El acuerdo firmado por la Presidencia de la República, ante el juego de reelección de Trump a la Presidencia de Estados Unidos y su exigencia para contener las caravanas migratorias multitudinarias que transitaban hacia su país, se ha convertido en un conflicto mayúsculo porque la migración no se detiene, es un río humano que corre ante la imposibilidad de sobrevivir en Guatemala, Honduras y El Salvador; con la incorporación de la Guardia Nacional el conflicto se endurece y la participación de la delincuencia organizada no se contiene.

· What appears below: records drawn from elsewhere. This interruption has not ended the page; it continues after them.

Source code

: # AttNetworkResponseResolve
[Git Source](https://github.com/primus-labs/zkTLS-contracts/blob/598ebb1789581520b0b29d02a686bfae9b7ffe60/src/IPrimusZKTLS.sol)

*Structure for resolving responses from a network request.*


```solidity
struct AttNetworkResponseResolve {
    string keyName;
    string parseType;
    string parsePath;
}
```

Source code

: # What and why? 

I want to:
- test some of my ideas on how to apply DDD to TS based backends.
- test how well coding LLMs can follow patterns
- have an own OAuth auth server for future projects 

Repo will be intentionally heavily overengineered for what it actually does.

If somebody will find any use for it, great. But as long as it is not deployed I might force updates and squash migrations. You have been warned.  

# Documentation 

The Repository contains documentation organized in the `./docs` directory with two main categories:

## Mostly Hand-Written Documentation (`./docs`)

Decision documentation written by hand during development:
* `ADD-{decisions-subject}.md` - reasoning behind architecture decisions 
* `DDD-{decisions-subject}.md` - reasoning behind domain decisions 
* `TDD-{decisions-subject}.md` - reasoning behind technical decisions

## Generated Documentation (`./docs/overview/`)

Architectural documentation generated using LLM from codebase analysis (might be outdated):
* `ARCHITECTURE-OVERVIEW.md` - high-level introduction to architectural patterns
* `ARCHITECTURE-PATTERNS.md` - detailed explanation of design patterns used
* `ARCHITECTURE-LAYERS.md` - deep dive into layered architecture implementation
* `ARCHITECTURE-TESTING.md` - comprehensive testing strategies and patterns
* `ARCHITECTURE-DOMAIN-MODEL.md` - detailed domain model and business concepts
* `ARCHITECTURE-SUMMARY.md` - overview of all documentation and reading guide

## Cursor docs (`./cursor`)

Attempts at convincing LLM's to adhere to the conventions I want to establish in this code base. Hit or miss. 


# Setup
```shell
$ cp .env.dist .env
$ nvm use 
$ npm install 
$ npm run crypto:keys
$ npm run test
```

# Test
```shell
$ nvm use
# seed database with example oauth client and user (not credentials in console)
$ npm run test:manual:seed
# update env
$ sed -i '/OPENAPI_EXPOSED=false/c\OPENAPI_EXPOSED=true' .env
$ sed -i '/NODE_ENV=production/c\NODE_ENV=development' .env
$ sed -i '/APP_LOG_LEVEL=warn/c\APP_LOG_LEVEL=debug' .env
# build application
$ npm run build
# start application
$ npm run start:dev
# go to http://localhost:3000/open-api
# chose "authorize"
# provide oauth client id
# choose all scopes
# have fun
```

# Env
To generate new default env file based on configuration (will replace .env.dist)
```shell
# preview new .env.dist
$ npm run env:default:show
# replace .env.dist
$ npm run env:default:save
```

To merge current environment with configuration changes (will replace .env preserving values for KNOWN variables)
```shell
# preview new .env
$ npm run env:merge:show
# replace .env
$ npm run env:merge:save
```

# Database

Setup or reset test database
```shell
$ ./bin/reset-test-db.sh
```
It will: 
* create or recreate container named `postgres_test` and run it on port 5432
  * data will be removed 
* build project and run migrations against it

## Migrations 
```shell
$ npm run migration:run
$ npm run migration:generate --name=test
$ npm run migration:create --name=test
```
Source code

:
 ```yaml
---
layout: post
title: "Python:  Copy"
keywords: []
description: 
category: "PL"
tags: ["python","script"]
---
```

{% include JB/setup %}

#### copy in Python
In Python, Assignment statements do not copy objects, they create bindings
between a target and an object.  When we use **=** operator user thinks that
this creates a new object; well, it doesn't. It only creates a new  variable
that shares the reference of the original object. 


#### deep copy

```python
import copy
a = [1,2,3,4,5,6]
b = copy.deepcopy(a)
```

Ante la situación de emergencia, el presidente Andrés Manuel López Obrador puso en marcha el Plan de Desarrollo integral de Centroamérica con el respaldo de la Organización de las Naciones Unidas (ONU) y la Unión Europea (UE), para responder a las causas fundamentales de la movilidad humana y garantizar el acceso al asilo para las personas que necesitan protección internacional, en estrecha coordinación con los Gobiernos centroamericanos.

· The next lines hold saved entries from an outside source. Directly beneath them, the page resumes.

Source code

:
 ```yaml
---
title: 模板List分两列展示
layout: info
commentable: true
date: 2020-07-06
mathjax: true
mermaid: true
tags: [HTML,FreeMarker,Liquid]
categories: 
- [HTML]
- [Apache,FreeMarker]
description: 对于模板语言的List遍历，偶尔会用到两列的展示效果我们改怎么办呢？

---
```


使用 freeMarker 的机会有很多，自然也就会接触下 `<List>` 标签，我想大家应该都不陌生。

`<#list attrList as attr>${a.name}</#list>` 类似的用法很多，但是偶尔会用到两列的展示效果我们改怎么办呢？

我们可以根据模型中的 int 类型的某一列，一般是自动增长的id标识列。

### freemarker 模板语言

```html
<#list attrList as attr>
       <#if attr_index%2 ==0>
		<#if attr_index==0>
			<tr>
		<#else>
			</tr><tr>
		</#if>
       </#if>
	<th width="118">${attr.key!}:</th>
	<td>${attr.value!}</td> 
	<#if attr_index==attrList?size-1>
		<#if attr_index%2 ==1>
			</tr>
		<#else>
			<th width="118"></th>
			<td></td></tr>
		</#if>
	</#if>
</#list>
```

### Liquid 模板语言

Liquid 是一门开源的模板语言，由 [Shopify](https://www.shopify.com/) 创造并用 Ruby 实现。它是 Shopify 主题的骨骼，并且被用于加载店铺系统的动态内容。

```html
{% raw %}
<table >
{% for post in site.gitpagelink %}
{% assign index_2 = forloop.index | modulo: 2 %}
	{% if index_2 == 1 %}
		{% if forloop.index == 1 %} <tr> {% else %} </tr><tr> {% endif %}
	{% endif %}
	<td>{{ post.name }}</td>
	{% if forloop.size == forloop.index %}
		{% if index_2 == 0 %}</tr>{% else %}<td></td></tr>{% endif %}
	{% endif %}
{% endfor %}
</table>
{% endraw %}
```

El tránsito migratorio ha despertado la xenofobia latente en la sociedad mexicana que los ve como una amenaza: nos invadirán, son delincuentes, nos quitarán el trabajo, dicen; eso ha obligado al Gobierno Federal, a través de la Secretaría de Gobernación y el Consejo Nacional para Prevenir la Discriminación (Conapred), a emitir una campaña contra la discriminación mediante una guía para prevenir y evitar el “perfilamiento racial” en las detenciones de esas personas.

Esta semana los gobernadores del noreste firmaron un “convenio inédito” de colaboración en materia de inseguridad en cuestión de derechos humanos, prevención, investigación, persecución del delito, migrantes, combate a la corrupción… (VANGUARDIA, 11-06-19), ésta puede ser la coartada perfecta para detener migrantes, pero ojalá Miguel Riquelme persiga y detenga a los que provocaron la megadeuda, con ello podría obtener algo de la credibilidad que su gobierno no tiene.